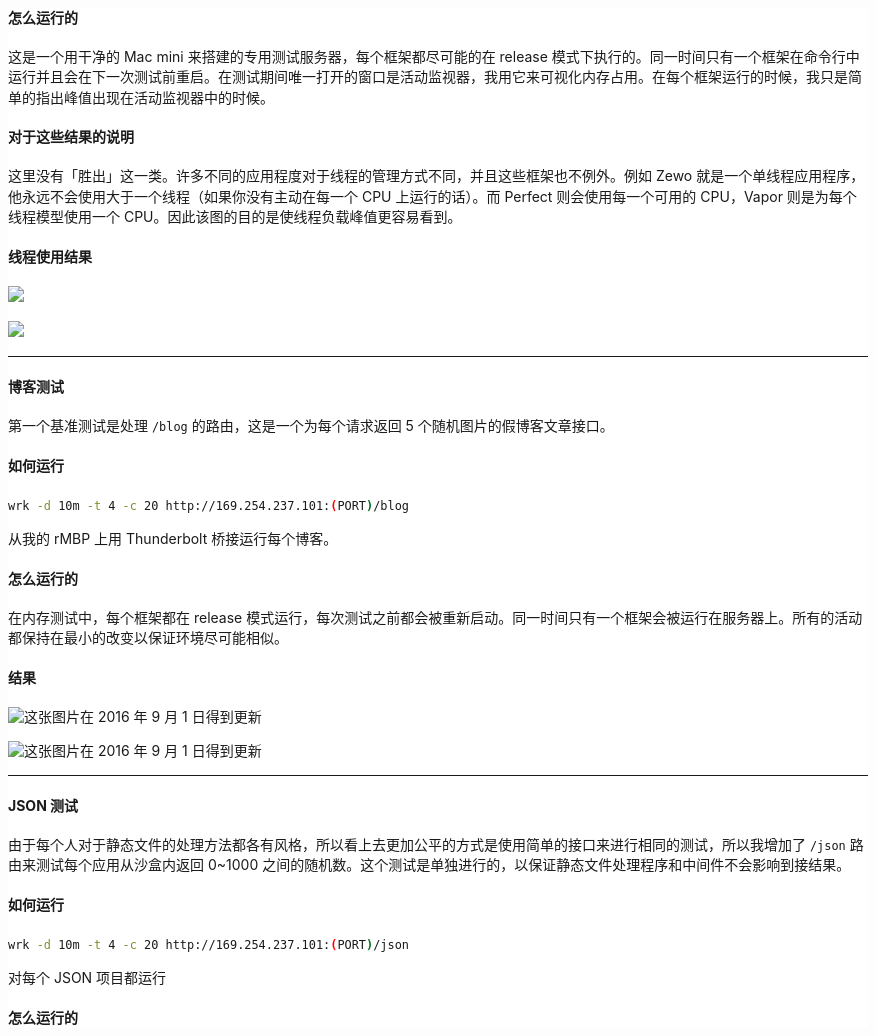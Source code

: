 #### 怎么运行的

这是一个用干净的 Mac mini 来搭建的专用测试服务器，每个框架都尽可能的在 release 模式下执行的。同一时间只有一个框架在命令行中运行并且会在下一次测试前重启。在测试期间唯一打开的窗口是活动监视器，我用它来可视化内存占用。在每个框架运行的时候，我只是简单的指出峰值出现在活动监视器中的时候。

#### 对于这些结果的说明

这里没有「胜出」这一类。许多不同的应用程度对于线程的管理方式不同，并且这些框架也不例外。例如 Zewo 就是一个单线程应用程序，他永远不会使用大于一个线程（如果你没有主动在每一个 CPU 上运行的话）。而 Perfect 则会使用每一个可用的 CPU，Vapor 则是为每个线程模型使用一个 CPU。因此该图的目的是使线程负载峰值更容易看到。

#### 线程使用结果

![](https://cdn-images-1.medium.com/max/1600/1*aLuf-9gs4Xd4ZtnwgNNgcA.png)

![](https://cdn-images-1.medium.com/max/1600/1*QwPMAL7EEOm9L8cIEelT3w.png)

* * *

#### 博客测试

第一个基准测试是处理 `/blog` 的路由，这是一个为每个请求返回 5 个随机图片的假博客文章接口。

#### 如何运行

```bash
wrk -d 10m -t 4 -c 20 http://169.254.237.101:(PORT)/blog
```

从我的 rMBP 上用 Thunderbolt 桥接运行每个博客。

#### 怎么运行的

在内存测试中，每个框架都在 release 模式运行，每次测试之前都会被重新启动。同一时间只有一个框架会被运行在服务器上。所有的活动都保持在最小的改变以保证环境尽可能相似。

#### 结果

![这张图片在 2016 年 9 月 1 日得到更新](https://cdn-images-1.medium.com/max/1600/1*T4iNJjI2pCUt1n-tZnWSnw.png)

![这张图片在 2016 年 9 月 1 日得到更新](https://cdn-images-1.medium.com/max/1600/1*ddAC0BWrOBpvST0QQfpN7Q.png)

* * *

#### JSON 测试

由于每个人对于静态文件的处理方法都各有风格，所以看上去更加公平的方式是使用简单的接口来进行相同的测试，所以我增加了 `/json` 路由来测试每个应用从沙盒内返回 0~1000 之间的随机数。这个测试是单独进行的，以保证静态文件处理程序和中间件不会影响到接结果。

#### 如何运行

```bash
wrk -d 10m -t 4 -c 20 http://169.254.237.101:(PORT)/json
```
    
对每个 JSON 项目都运行

#### 怎么运行的
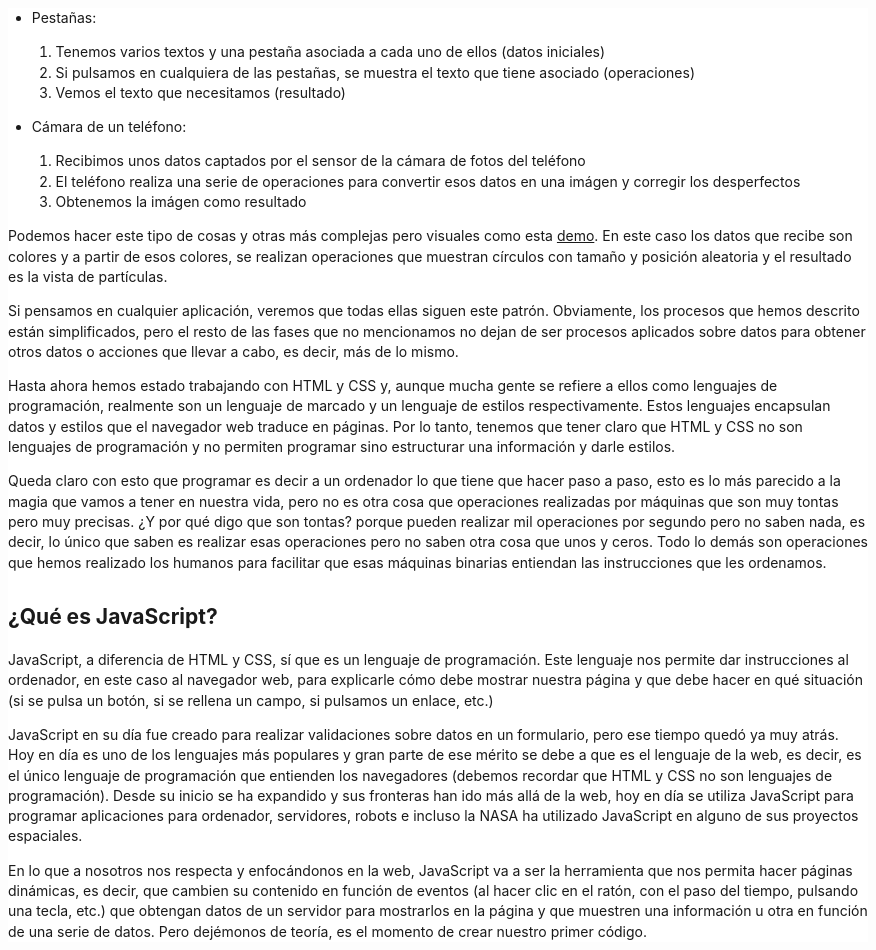 - Pestañas:
  1. Tenemos varios textos y una pestaña asociada a cada uno de ellos (datos iniciales)
  1. Si pulsamos en cualquiera de las pestañas, se muestra el texto que tiene asociado (operaciones)
  1. Vemos el texto que necesitamos (resultado)

- Cámara de un teléfono:
  1. Recibimos unos datos captados por el sensor de la cámara de fotos del teléfono
  1. El teléfono realiza una serie de operaciones para convertir esos datos en una imágen y corregir los desperfectos
  1. Obtenemos la imágen como resultado

Podemos hacer este tipo de cosas y otras más complejas pero visuales como esta [demo](https://codepen.io/trhino/pen/JFmiK?limit=all&page=2&q=canvas). En este caso los datos que recibe son colores y a partir de esos colores, se realizan operaciones que muestran círculos con tamaño y posición aleatoria y el resultado es la vista de partículas.

Si pensamos en cualquier aplicación, veremos que todas ellas siguen este patrón. Obviamente, los procesos que hemos descrito están simplificados, pero el resto de las fases que no mencionamos no dejan de ser procesos aplicados sobre datos para obtener otros datos o acciones que llevar a cabo, es decir, más de lo mismo.

Hasta ahora hemos estado trabajando con HTML y CSS y, aunque mucha gente se refiere a ellos como lenguajes de programación, realmente son un lenguaje de marcado y un lenguaje de estilos respectivamente. Estos lenguajes encapsulan datos y estilos que el navegador web traduce en páginas. Por lo tanto, tenemos que tener claro que HTML y CSS no son lenguajes de programación y no permiten programar sino estructurar una información y darle estilos.

Queda claro con esto que programar es decir a un ordenador lo que tiene que hacer paso a paso, esto es lo más parecido a la magia que vamos a tener en nuestra vida, pero no es otra cosa que operaciones realizadas por máquinas que son muy tontas pero muy precisas. ¿Y por qué digo que son tontas? porque pueden realizar mil operaciones por segundo pero no saben nada, es decir, lo único que saben es realizar esas operaciones pero no saben otra cosa que unos y ceros. Todo lo demás son operaciones que hemos realizado los humanos para facilitar que esas máquinas binarias entiendan las instrucciones que les ordenamos.

## ¿Qué es JavaScript?

JavaScript, a diferencia de HTML y CSS, sí que es un lenguaje de programación. Este lenguaje nos permite dar instrucciones al ordenador, en este caso al navegador web, para explicarle cómo debe mostrar nuestra página y que debe hacer en qué situación (si se pulsa un botón, si se rellena un campo, si pulsamos un enlace, etc.)

JavaScript en su día fue creado para realizar validaciones sobre datos en un formulario, pero ese tiempo quedó ya muy atrás. Hoy en día es uno de los lenguajes más populares y gran parte de ese mérito se debe a que es el lenguaje de la web, es decir, es el único lenguaje de programación que entienden los navegadores (debemos recordar que HTML y CSS no son lenguajes de programación). Desde su inicio se ha expandido y sus fronteras han ido más allá de la web, hoy en día se utiliza JavaScript para programar aplicaciones para ordenador, servidores, robots e incluso la NASA ha utilizado JavaScript en alguno de sus proyectos espaciales.

En lo que a nosotros nos respecta y enfocándonos en la web, JavaScript va a ser la herramienta que nos permita hacer páginas dinámicas, es decir, que cambien su contenido en función de eventos (al hacer clic en el ratón, con el paso del tiempo, pulsando una tecla, etc.) que obtengan datos de un servidor para mostrarlos en la página y que muestren una información u otra en función de una serie de datos. Pero dejémonos de teoría, es el momento de crear nuestro primer código.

————————

The expected output is the exact run of lines from the first line of the material above through the line that contains "#### 线程使用结果", minus any pictures.

■ RESPONSE TO THE TASK:
Source code

: #### 怎么运行的

这是一个用干净的 Mac mini 来搭建的专用测试服务器，每个框架都尽可能的在 release 模式下执行的。同一时间只有一个框架在命令行中运行并且会在下一次测试前重启。在测试期间唯一打开的窗口是活动监视器，我用它来可视化内存占用。在每个框架运行的时候，我只是简单的指出峰值出现在活动监视器中的时候。

#### 对于这些结果的说明

这里没有「胜出」这一类。许多不同的应用程度对于线程的管理方式不同，并且这些框架也不例外。例如 Zewo 就是一个单线程应用程序，他永远不会使用大于一个线程（如果你没有主动在每一个 CPU 上运行的话）。而 Perfect 则会使用每一个可用的 CPU，Vapor 则是为每个线程模型使用一个 CPU。因此该图的目的是使线程负载峰值更容易看到。

#### 线程使用结果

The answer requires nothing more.